Moving through the mirror to contemplate the limits more than the marks of time, I feel another kind of urgency: this is my life, and so much of it is already in the past tense. Now what?
                                        (“The Marks of Time,” 108)

When I was about to hand in the manuscript of But Enough, I gave it to Carolyn to read. She said it was fine except for the fact that she didn’t appear in “Decades”; I had not included her in the Columbia part of the story. I wrote a parenthesis that after some back and forth finally satisfied her:

(At the end of the decade [of the 1970s], through one of the rare institutional arrangements at Columbia that – inadvertently – worked on behalf of women, I met Carolyn Heilbrun, then a senior member of the English department, who performed several small miracles that saved both my writing and my career. We twice taught a seminar together called “The Heroine’s Text,” in which we read French and English, male- and female-authored novels and tried to figure out – only occasionally agreeing – whether the limited arrangements of female plot turned out differently either in national tradition or according to authorial gender.)
                                        (“Decades,” 39)

Looking at that passage today, it strikes me that I had failed to mention Carolyn’s quite important role in the history of my institutional narrative because I had continued to think of my life solely in terms of male power arrangements.
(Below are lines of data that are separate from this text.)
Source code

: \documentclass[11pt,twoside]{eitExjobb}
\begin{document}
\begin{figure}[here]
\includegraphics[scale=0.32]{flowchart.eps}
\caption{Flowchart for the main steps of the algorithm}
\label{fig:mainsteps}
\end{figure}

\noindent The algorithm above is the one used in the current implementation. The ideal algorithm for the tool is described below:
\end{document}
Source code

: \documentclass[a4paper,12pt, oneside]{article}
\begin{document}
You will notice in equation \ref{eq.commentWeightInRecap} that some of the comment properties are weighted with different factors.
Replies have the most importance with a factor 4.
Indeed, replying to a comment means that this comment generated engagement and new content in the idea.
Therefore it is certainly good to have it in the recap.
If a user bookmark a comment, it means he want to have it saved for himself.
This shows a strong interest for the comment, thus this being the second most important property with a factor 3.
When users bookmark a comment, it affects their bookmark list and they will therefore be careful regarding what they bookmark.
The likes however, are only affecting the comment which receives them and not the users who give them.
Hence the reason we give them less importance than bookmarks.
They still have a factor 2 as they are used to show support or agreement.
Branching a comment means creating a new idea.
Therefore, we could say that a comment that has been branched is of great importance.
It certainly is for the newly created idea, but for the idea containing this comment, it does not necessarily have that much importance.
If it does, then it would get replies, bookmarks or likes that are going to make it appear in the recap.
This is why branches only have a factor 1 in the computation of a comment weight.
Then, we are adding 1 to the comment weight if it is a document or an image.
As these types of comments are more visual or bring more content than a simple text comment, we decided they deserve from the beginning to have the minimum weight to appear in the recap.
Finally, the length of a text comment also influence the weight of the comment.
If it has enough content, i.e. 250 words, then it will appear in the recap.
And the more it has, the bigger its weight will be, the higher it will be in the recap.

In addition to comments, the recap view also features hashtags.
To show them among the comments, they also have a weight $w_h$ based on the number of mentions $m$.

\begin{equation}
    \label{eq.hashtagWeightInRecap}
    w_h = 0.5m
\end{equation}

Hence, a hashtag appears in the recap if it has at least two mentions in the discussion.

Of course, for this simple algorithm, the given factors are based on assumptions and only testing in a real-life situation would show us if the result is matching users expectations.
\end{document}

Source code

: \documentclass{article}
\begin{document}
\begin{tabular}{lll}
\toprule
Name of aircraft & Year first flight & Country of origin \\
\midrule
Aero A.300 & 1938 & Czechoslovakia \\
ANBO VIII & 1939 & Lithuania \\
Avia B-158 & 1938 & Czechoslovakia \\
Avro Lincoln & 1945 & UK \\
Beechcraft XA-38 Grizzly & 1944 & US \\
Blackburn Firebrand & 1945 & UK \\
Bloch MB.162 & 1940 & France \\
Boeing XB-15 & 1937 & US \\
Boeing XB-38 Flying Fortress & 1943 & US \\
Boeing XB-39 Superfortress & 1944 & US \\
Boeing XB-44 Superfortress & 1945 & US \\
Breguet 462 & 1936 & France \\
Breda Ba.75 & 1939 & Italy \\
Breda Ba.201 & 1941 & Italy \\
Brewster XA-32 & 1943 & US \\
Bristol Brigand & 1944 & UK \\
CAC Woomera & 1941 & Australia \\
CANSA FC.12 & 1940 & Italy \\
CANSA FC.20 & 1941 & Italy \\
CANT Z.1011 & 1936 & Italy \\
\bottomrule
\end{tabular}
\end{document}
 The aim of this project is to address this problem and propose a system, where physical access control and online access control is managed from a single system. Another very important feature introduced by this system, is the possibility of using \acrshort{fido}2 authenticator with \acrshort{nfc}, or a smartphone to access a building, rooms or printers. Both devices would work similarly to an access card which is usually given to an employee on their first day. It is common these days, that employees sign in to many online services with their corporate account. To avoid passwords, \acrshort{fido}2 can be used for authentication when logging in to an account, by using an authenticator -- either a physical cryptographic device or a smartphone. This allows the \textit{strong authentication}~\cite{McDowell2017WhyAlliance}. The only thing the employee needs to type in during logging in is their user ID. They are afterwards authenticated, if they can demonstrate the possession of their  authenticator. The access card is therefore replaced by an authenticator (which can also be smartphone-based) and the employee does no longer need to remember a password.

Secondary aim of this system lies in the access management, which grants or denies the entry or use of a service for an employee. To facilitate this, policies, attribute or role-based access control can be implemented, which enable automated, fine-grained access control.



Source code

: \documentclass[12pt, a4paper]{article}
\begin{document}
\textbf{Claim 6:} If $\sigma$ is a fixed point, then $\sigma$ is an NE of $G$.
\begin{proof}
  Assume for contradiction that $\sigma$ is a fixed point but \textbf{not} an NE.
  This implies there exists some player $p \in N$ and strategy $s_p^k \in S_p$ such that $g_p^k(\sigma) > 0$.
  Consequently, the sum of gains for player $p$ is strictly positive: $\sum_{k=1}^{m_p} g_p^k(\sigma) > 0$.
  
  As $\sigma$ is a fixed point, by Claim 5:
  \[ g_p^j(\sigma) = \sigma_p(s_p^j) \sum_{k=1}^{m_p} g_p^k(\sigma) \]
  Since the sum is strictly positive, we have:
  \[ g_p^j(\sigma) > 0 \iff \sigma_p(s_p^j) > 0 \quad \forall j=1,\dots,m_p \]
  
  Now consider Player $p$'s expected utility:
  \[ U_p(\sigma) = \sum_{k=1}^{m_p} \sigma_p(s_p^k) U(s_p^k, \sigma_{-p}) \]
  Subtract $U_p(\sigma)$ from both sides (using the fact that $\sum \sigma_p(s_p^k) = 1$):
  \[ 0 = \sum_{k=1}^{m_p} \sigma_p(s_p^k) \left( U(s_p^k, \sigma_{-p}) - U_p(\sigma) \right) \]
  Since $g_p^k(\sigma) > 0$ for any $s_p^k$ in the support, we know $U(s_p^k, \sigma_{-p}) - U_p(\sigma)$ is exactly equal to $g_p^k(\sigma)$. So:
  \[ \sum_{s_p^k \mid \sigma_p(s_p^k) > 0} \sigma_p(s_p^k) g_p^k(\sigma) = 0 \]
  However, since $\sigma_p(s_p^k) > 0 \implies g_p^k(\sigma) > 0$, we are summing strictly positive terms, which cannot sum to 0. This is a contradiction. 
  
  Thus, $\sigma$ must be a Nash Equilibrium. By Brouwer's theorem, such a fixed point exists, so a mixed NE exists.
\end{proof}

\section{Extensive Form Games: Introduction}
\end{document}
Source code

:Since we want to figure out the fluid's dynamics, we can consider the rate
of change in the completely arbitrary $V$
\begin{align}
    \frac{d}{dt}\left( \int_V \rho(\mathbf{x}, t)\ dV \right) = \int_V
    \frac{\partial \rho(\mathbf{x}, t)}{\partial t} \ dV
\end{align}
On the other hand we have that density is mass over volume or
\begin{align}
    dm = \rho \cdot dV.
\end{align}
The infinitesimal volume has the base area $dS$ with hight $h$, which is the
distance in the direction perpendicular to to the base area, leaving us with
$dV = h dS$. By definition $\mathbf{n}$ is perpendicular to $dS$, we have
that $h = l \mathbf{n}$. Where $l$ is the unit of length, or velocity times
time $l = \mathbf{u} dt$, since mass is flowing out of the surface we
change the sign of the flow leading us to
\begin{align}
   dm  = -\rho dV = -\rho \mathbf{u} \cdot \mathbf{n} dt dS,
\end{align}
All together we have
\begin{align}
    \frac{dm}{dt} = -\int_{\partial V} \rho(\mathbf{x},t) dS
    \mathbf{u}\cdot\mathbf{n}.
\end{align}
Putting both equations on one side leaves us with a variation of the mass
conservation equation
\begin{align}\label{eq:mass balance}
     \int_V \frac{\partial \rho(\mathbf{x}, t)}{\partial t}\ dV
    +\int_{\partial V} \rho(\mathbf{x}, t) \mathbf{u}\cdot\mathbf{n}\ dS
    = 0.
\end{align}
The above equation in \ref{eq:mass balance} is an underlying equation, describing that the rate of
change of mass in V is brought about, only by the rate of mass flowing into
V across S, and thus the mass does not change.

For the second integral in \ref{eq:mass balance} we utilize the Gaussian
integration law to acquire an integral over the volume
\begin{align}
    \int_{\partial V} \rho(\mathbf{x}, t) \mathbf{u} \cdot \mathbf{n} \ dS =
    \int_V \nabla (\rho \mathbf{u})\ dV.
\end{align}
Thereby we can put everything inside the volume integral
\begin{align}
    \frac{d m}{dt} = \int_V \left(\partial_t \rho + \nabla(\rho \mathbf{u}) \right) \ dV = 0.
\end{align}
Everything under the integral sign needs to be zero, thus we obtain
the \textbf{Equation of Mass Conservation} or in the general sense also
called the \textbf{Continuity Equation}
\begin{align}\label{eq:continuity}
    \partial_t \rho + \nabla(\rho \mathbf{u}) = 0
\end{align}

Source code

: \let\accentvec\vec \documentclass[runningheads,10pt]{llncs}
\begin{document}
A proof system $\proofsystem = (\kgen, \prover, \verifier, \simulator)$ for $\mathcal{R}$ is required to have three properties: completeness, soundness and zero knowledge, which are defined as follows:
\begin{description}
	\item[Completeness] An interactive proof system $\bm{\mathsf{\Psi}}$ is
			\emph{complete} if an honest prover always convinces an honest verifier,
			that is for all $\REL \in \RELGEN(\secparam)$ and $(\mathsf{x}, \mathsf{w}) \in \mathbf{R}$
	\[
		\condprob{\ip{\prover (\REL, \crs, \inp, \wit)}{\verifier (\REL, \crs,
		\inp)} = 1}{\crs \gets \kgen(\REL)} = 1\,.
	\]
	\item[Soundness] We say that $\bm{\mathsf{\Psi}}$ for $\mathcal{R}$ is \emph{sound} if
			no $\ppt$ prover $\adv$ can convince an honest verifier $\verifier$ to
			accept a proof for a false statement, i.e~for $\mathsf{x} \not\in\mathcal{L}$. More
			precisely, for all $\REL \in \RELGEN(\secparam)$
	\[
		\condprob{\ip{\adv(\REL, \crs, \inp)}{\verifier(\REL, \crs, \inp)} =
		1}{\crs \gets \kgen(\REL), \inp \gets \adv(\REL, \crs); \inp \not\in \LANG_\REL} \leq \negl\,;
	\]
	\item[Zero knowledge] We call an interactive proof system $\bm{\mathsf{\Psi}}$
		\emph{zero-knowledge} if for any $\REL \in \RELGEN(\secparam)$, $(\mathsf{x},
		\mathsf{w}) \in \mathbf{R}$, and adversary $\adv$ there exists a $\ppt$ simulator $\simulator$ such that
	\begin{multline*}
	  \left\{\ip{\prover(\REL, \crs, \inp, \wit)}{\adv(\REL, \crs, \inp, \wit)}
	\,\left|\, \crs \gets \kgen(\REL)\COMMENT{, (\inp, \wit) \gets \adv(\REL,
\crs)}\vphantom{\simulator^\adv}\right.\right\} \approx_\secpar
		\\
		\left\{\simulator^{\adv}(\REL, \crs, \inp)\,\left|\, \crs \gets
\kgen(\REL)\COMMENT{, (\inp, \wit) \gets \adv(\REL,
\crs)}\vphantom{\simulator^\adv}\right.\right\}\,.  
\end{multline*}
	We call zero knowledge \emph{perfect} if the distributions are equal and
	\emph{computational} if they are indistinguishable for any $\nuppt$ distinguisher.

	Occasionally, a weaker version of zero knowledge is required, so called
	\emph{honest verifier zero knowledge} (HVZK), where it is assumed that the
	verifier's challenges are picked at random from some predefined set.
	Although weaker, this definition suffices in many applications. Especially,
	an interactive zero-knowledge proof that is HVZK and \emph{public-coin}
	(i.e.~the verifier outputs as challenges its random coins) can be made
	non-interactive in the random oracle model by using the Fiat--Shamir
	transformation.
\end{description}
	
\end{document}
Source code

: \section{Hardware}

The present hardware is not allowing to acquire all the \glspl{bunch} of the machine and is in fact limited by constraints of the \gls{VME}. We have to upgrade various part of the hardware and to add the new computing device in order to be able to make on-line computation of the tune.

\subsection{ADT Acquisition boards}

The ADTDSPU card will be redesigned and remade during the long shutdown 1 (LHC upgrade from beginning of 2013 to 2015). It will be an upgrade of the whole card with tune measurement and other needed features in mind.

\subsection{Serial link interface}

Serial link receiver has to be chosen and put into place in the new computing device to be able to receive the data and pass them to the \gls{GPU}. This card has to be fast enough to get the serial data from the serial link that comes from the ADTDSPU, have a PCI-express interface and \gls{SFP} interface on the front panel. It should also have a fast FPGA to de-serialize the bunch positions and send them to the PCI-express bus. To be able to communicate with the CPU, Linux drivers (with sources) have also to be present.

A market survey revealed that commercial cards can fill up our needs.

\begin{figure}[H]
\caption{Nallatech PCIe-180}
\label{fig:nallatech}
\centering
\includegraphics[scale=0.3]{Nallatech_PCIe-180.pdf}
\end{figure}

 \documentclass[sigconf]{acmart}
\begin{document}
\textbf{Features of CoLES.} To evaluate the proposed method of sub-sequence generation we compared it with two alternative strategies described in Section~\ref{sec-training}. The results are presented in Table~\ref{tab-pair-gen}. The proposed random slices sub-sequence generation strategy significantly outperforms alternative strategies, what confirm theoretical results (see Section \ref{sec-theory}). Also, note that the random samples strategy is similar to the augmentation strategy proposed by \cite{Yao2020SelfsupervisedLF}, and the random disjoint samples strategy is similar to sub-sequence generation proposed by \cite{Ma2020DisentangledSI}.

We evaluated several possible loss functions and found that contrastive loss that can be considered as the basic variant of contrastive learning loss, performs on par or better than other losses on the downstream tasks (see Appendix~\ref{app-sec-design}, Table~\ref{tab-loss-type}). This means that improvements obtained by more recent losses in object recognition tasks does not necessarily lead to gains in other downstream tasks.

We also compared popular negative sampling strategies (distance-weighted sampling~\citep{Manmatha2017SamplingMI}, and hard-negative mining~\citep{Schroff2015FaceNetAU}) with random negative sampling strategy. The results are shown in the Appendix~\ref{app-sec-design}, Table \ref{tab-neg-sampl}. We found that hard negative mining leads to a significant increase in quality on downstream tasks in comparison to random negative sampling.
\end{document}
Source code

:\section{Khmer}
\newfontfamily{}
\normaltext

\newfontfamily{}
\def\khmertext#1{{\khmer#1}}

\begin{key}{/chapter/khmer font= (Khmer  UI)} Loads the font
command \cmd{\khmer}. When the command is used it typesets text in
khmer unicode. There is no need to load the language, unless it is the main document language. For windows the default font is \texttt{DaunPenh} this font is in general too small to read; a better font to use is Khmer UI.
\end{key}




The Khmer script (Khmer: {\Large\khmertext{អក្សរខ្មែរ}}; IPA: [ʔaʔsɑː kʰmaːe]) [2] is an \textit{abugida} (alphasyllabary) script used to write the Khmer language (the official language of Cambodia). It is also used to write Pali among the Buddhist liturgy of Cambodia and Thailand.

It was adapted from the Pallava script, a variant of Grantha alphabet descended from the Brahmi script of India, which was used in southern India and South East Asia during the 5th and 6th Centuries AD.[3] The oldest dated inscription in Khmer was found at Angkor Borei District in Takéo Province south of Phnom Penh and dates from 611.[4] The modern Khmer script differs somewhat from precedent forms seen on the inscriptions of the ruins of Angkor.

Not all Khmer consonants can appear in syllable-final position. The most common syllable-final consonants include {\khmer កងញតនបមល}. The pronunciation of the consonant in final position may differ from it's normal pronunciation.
That was not an entirely erroneous view of the world at Columbia, but it did leave out of account what other kinds of interventions women, and notably Carolyn, were sometimes able to make on behalf of other women.

In the Afterword she wrote to Changing Subjects, Carolyn sets herself apart from the authors included in the book:

To me, roughly a decade and a half older than these women, the stories are both strange and achingly familiar . . .. [B]y the 1950s . . . I was already married, having children . . . and organizing my life around them . . .. Those years are largely a blur, but I remember when I was teaching full-time at Brooklyn College, a man asked me what I did with my children while teaching: I told him I locked them in a closet. Or perhaps I only wanted to tell him that. Anger seethed, and went on seething until the ’70s and early ’80s.
                                        (“Afterword,” 268)

In the ’70s and ’80s, Heilbrun writes, her life and

the lives of the women writing in this collection coincided. Older than they, I was, I suspect, happier, if only by contrast. Suddenly the world, and above all the place of women in that world, righted itself and began to sing. When I published Toward a Recognition of Androgyny in 1973, it was greeted by men as though I had been advocating S&M. But that was the year of Roe v. Wade, and Billie Jean King beating Bobby Riggs: anything seemed possible.
                                        (“Afterword,” 269)

Carolyn goes on to lambaste Columbia for not understanding that the world was changing and locates the time of writing this piece at a dramatic moment: when the English department “threatens to turn down for tenure a brilliant feminist woman” (270). This was, most of us will remember, the catalytic event that brought Carolyn to the decision to retire early. That turning point here, however, is necessarily, and silently, proleptic (if I can put it in a way Carolyn would hate). Writing before the departmental decision not to tenure Susan Winnett, Carolyn reviews her life as a feminist in somewhat disturbing terms:

Columbia has stopped hurting me, but like someone who has escaped a battering marriage – and the analogy is, in many ways, not a far-fetched one for feminist women faculty – I cannot wipe out the terrible years. I cannot change the isolation of all my time at Columbia. But the friendships I have found among women, and what is still referred to as my private life, have made that isolation, if not welcome then benign: it’s not cancerous, but it doesn’t do anyone any good.
                                        (“Afterword,” 270).

A few months after writing this, Carolyn left Columbia in a very public fashion.